##### DATA TO USE #####

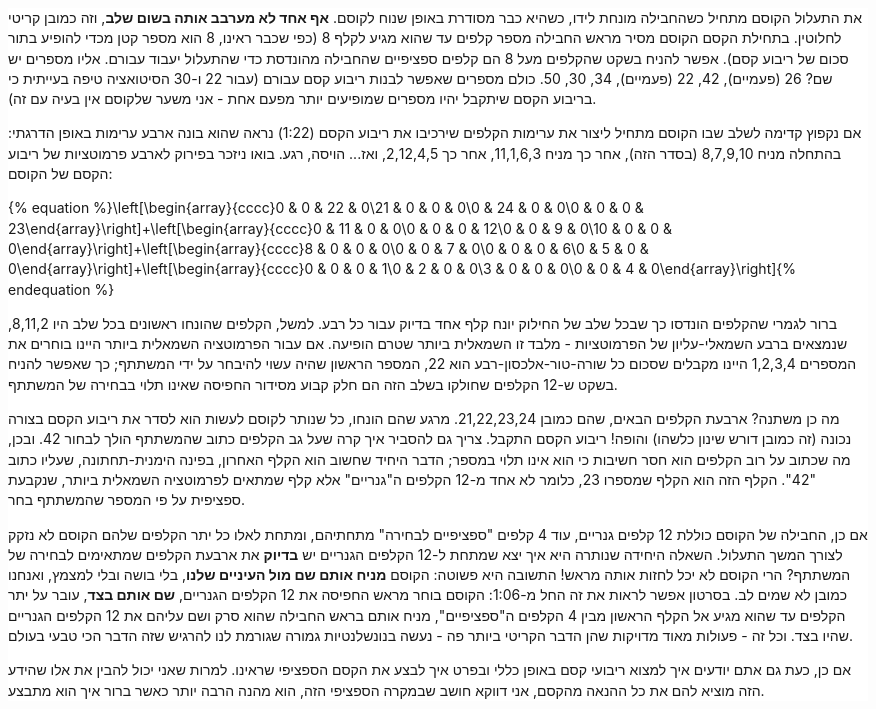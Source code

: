 את התעלול הקוסם מתחיל כשהחבילה מונחת לידו, כשהיא כבר מסודרת באופן שנוח לקוסם. <strong>אף אחד לא מערבב אותה בשום שלב</strong>, וזה כמובן קריטי לחלוטין. בתחילת הקסם הקוסם מסיר מראש החבילה מספר קלפים עד שהוא מגיע לקלף 8 (כפי שכבר ראינו, 8 הוא מספר קטן מכדי להופיע בתור סכום של ריבוע קסם). אפשר להניח בשקט שהקלפים מעל 8 הם קלפים ספציפיים שהחבילה מהונדסת כדי שהתעלול יעבוד עבורם. אליו מספרים יש שם? 26 (פעמיים), 42, 22 (פעמיים), 34, 30, 50. כולם מספרים שאפשר לבנות ריבוע קסם עבורם (עבור 22 ו-30 הסיטואציה טיפה בעייתית כי בריבוע הקסם שיתקבל יהיו מספרים שמופיעים יותר מפעם אחת - אני משער שלקוסם אין בעיה עם זה).

אם נקפוץ קדימה לשלב שבו הקוסם מתחיל ליצור את ערימות הקלפים שירכיבו את ריבוע הקסם (1:22) נראה שהוא בונה ארבע ערימות באופן הדרגתי: בהתחלה מניח 8,7,9,10 (בסדר הזה), אחר כך מניח 11,1,6,3, אחר כך 2,12,4,5, ואז... הויסה, רגע. בואו ניזכר בפירוק לארבע פרמוטציות של ריבוע הקסם של הקוסם:

{% equation %}\left[\begin{array}{cccc}0 & 0 & 22 & 0\\21 & 0 & 0 & 0\\0 & 24 & 0 & 0\\0 & 0 & 0 & 23\end{array}\right]+\left[\begin{array}{cccc}0 & 11 & 0 & 0\\0 & 0 & 0 & 12\\0 & 0 & 9 & 0\\10 & 0 & 0 & 0\end{array}\right]+\left[\begin{array}{cccc}8 & 0 & 0 & 0\\0 & 0 & 7 & 0\\0 & 0 & 0 & 6\\0 & 5 & 0 & 0\end{array}\right]+\left[\begin{array}{cccc}0 & 0 & 0 & 1\\0 & 2 & 0 & 0\\3 & 0 & 0 & 0\\0 & 0 & 4 & 0\end{array}\right]{% endequation %}

ברור לגמרי שהקלפים הונדסו כך שבכל שלב של החילוק יונח קלף אחד בדיוק עבור כל רבע. למשל, הקלפים שהונחו ראשונים בכל שלב היו 8,11,2, שנמצאים ברבע השמאלי-עליון של הפרמוטציות - מלבד זו השמאלית ביותר שטרם הופיעה. אם עבור הפרמוטציה השמאלית ביותר היינו בוחרים את המספרים 1,2,3,4 היינו מקבלים שסכום כל שורה-טור-אלכסון-רבע הוא 22, המספר הראשון שהיה עשוי להיבחר על ידי המשתתף; כך שאפשר להניח בשקט ש-12 הקלפים שחולקו בשלב הזה הם חלק קבוע מסידור החפיסה שאינו תלוי בבחירה של המשתתף.

מה כן משתנה? ארבעת הקלפים הבאים, שהם כמובן 21,22,23,24. מרגע שהם הונחו, כל שנותר לקוסם לעשות הוא לסדר את ריבוע הקסם בצורה נכונה (זה כמובן דורש שינון כלשהו) והופה! ריבוע הקסם התקבל. צריך גם להסביר איך קרה שעל גב הקלפים כתוב שהמשתתף הולך לבחור 42. ובכן, מה שכתוב על רוב הקלפים הוא חסר חשיבות כי הוא אינו תלוי במספר; הדבר היחיד שחשוב הוא הקלף האחרון, בפינה הימנית-תחתונה, שעליו כתוב "42". הקלף הזה הוא הקלף שמספרו 23, כלומר לא אחד מ-12 הקלפים ה"גנריים" אלא קלף שמתאים לפרמוטציה השמאלית ביותר, שנקבעת ספציפית על פי המספר שהמשתתף בחר.

אם כן, החבילה של הקוסם כוללת 12 קלפים גנריים, עוד 4 קלפים "ספציפיים לבחירה" מתחתיהם, ומתחת לאלו כל יתר הקלפים שלהם הקוסם לא נזקק לצורך המשך התעלול. השאלה היחידה שנותרה היא איך יצא שמתחת ל-12 הקלפים הגנריים יש <strong>בדיוק</strong> את ארבעת הקלפים שמתאימים לבחירה של המשתתף? הרי הקוסם לא יכל לחזות אותה מראש! התשובה היא פשוטה: הקוסם <strong>מניח אותם שם מול העיניים שלנו</strong>, בלי בושה ובלי למצמץ, ואנחנו כמובן לא שמים לב. בסרטון אפשר לראות את זה החל מ-1:06: הקוסם בוחר מראש החפיסה את 12 הקלפים הגנריים, <strong>שם אותם בצד</strong>, עובר על יתר הקלפים עד שהוא מגיע אל הקלף הראשון מבין 4 הקלפים ה"ספציפיים", מניח אותם בראש החבילה שהוא סרק ושם עליהם את 12 הקלפים הגנריים שהיו בצד. וכל זה - פעולות מאוד מדויקות שהן הדבר הקריטי ביותר פה - נעשה בנונשלנטיות גמורה שגורמת לנו להרגיש שזה הדבר הכי טבעי בעולם.

אם כן, כעת גם אתם יודעים איך למצוא ריבועי קסם באופן כללי ובפרט איך לבצע את הקסם הספציפי שראינו. למרות שאני יכול להבין את אלו שהידע הזה מוציא להם את כל ההנאה מהקסם, אני דווקא חושב שבמקרה הספציפי הזה, הוא מהנה הרבה יותר כאשר ברור איך הוא מתבצע.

#####

§ **ACTIVITY**:
Nothing should appear in the answer except the lines above from the line with "אם נקפוץ קדימה" through the line with "22 & 0\\21 &", both included, written out exactly.

§ **FINISHED EXERCISE**:
אם נקפוץ קדימה לשלב שבו הקוסם מתחיל ליצור את ערימות הקלפים שירכיבו את ריבוע הקסם (1:22) נראה שהוא בונה ארבע ערימות באופן הדרגתי: בהתחלה מניח 8,7,9,10 (בסדר הזה), אחר כך מניח 11,1,6,3, אחר כך 2,12,4,5, ואז... הויסה, רגע. בואו ניזכר בפירוק לארבע פרמוטציות של ריבוע הקסם של הקוסם:

{% equation %}\left[\begin{array}{cccc}0 & 0 & 22 & 0\\21 & 0 & 0 & 0\\0 & 24 & 0 & 0\\0 & 0 & 0 & 23\end{array}\right]+\left[\begin{array}{cccc}0 & 11 & 0 & 0\\0 & 0 & 0 & 12\\0 & 0 & 9 & 0\\10 & 0 & 0 & 0\end{array}\right]+\left[\begin{array}{cccc}8 & 0 & 0 & 0\\0 & 0 & 7 & 0\\0 & 0 & 0 & 6\\0 & 5 & 0 & 0\end{array}\right]+\left[\begin{array}{cccc}0 & 0 & 0 & 1\\0 & 2 & 0 & 0\\3 & 0 & 0 & 0\\0 & 0 & 4 & 0\end{array}\right]{% endequation %}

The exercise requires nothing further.